Public elected office in Philadelphia, USA

The office of the District Attorney of Philadelphia is the largest prosecutor's office in the US state of Pennsylvania and oversees a jurisdiction that includes more than 1.5 million citizens of both the city and county of Philadelphia. The current District Attorney of Philadelphia is Larry Krasner. The district attorney represents the Commonwealth of Pennsylvania and the City & County of Philadelphia in all criminal and other prosecutions.
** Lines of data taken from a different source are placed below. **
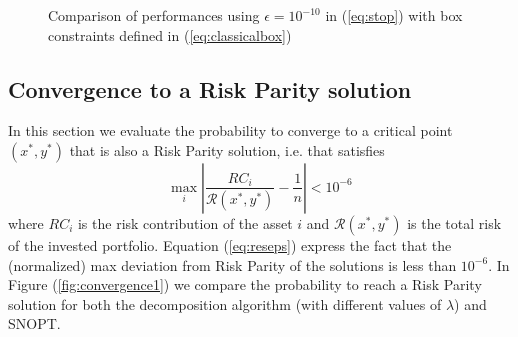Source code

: \begin{figure}
{{
}
}
\caption{Comparison of performances using $\epsilon = 10^{-10}$ in (\ref{eq:stop}) with box constraints defined in (\ref{eq:classicalbox})}
\end{figure}

\subsection{Convergence to a Risk Parity solution}
In this section we evaluate the probability to converge to a critical point $(x^*,y^*)$ that is also a Risk Parity solution, i.e. that satisfies 
\begin{equation}\label{eq:reseps}
\max_i \left| \frac{RC_i}{\mathcal{R}(x^*,y^*)} - \frac{1}{n} \right| < 10^{-6}
\end{equation}
where $RC_i$ is the risk contribution of the asset $i$ and ${\mathcal{R}(x^*,y^*)}$ is the total risk of the invested portfolio. Equation (\ref{eq:reseps}) express the fact that the (normalized) max deviation from Risk Parity of the solutions is less than $10^{-6}$. In Figure (\ref{fig:convergence1}) we compare the probability to reach a Risk Parity solution for both the decomposition algorithm (with different values of $\lambda$) and SNOPT.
The district attorney is an elected office, and terms begin on the first Monday in January following the election. Prior to 1850, the functions of this office were performed by a deputy state attorney-general. An Act of 3 May 1850 P.L. 654 authorized the voters of each of Pennsylvania's counties to elect one person, of requisite legal background to serve as district attorney for a term of three years. The term was extended to four years under the State Constitution of 1874, Article 14.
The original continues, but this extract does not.